Pick out all lines with the word "Economy" from the records that follow.

•••

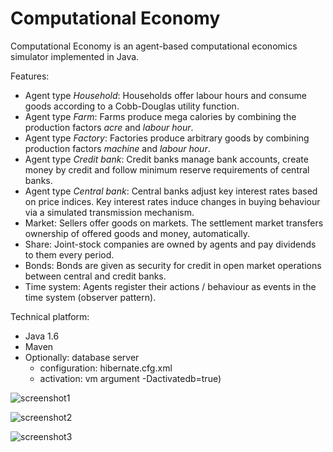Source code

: Computational Economy
=====================

Computational Economy is an agent-based computational economics simulator implemented in Java.

Features:
* Agent type *Household*: Households offer labour hours and consume goods according to a Cobb-Douglas utility function.
* Agent type *Farm*: Farms produce mega calories by combining the production factors *acre* and *labour hour*.
* Agent type *Factory*: Factories produce arbitrary goods by combining production factors *machine* and *labour hour*.
* Agent type *Credit bank*: Credit banks manage bank accounts, create money by credit and follow minimum reserve requirements of central banks.
* Agent type *Central bank*: Central banks adjust key interest rates based on price indices. Key interest rates induce changes in buying behaviour via a simulated transmission mechanism.
* Market: Sellers offer goods on markets. The settlement market transfers ownership of offered goods and money, automatically.
* Share: Joint-stock companies are owned by agents and pay dividends to them every period.
* Bonds: Bonds are given as security for credit in open market operations between central and credit banks.
* Time system: Agents register their actions / behaviour as events in the time system (observer pattern).

Technical platform:
* Java 1.6
* Maven
* Optionally: database server 
	* configuration: hibernate.cfg.xml 
	* activation: vm argument -Dactivatedb=true)

![screenshot1](http://img.literaturedb.com/compecon1.png)

![screenshot2](http://img.literaturedb.com/compecon2.png)

![screenshot3](http://img.literaturedb.com/compecon3.png)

•••

> _Written answer_
: Computational Economy
Computational Economy is an agent-based computational economics simulator implemented in Java.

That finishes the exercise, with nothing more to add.